MATERIAL FOR THIS EXERCISE =>
****
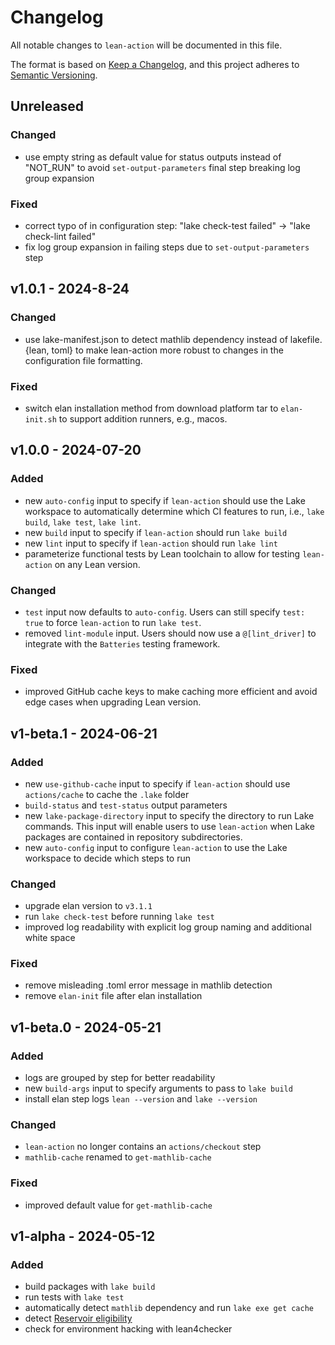# Changelog

All notable changes to `lean-action` will be documented in this file.

The format is based on [Keep a Changelog](https://keepachangelog.com/en/1.1.0/),
and this project adheres to [Semantic Versioning](https://semver.org/spec/v2.0.0.html).

## Unreleased

### Changed

- use empty string as default value for status outputs instead of "NOT_RUN"
to avoid `set-output-parameters` final step breaking log group expansion

### Fixed

- correct typo of in configuration step: "lake check-test failed" -> "lake check-lint failed"
- fix log group expansion in failing steps due to `set-output-parameters` step

## v1.0.1 - 2024-8-24

### Changed

- use lake-manifest.json to detect mathlib dependency instead of lakefile.{lean, toml}
to make lean-action more robust to changes in the configuration file formatting.

### Fixed

- switch elan installation method from download platform tar to `elan-init.sh`
to support addition runners, e.g., macos.

## v1.0.0 - 2024-07-20

### Added

- new `auto-config` input
to specify if `lean-action` should use the Lake workspace
to automatically determine which CI features to run, i.e., `lake build`, `lake test`, `lake lint`.
- new `build` input to specify if `lean-action` should run `lake build`
- new `lint` input to specify if `lean-action` should run `lake lint`
- parameterize functional tests by Lean toolchain to allow for testing `lean-action` on any Lean version.

### Changed

- `test` input now defaults to `auto-config`.
Users can still specify `test: true` to force `lean-action` to run `lake test`.
- removed `lint-module` input.
Users should now use a `@[lint_driver]` to integrate with the `Batteries` testing framework.

### Fixed

- improved GitHub cache keys
to make caching more efficient and avoid edge cases when upgrading Lean version.

## v1-beta.1 - 2024-06-21

### Added

- new `use-github-cache` input to specify if `lean-action` should use `actions/cache` to cache the `.lake` folder
- `build-status` and `test-status` output parameters
- new `lake-package-directory` input to specify the directory to run Lake commands.
This input will enable users to use `lean-action` when Lake packages are contained in repository subdirectories.
- new `auto-config` input to configure `lean-action` to use the Lake workspace to decide which steps to run

### Changed

- upgrade elan version to `v3.1.1`
- run `lake check-test` before running `lake test`
- improved log readability with explicit log group naming and additional white space

### Fixed

- remove misleading .toml error message in mathlib detection
- remove `elan-init` file after elan installation

## v1-beta.0 - 2024-05-21

### Added

- logs are grouped by step for better readability
- new `build-args` input to specify arguments to pass to `lake build`
- install elan step logs `lean --version` and `lake --version`

### Changed

- `lean-action` no longer contains an `actions/checkout` step
- `mathlib-cache` renamed to `get-mathlib-cache`

### Fixed

- improved default value for `get-mathlib-cache`

## v1-alpha - 2024-05-12

### Added

- build packages with `lake build`
- run tests with `lake test`
- automatically detect `mathlib` dependency and run `lake exe get cache`
- detect [Reservoir eligibility](https://reservoir.lean-lang.org/inclusion-criteria)
- check for environment hacking with lean4checker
****
WHAT NEEDS TO BE DONE =>
Wherever a line in the data above holds the word "avoid", copy that line.

EXERCISE OUTPUT =>
to avoid `set-output-parameters` final step breaking log group expansion
to make caching more efficient and avoid edge cases when upgrading Lean version.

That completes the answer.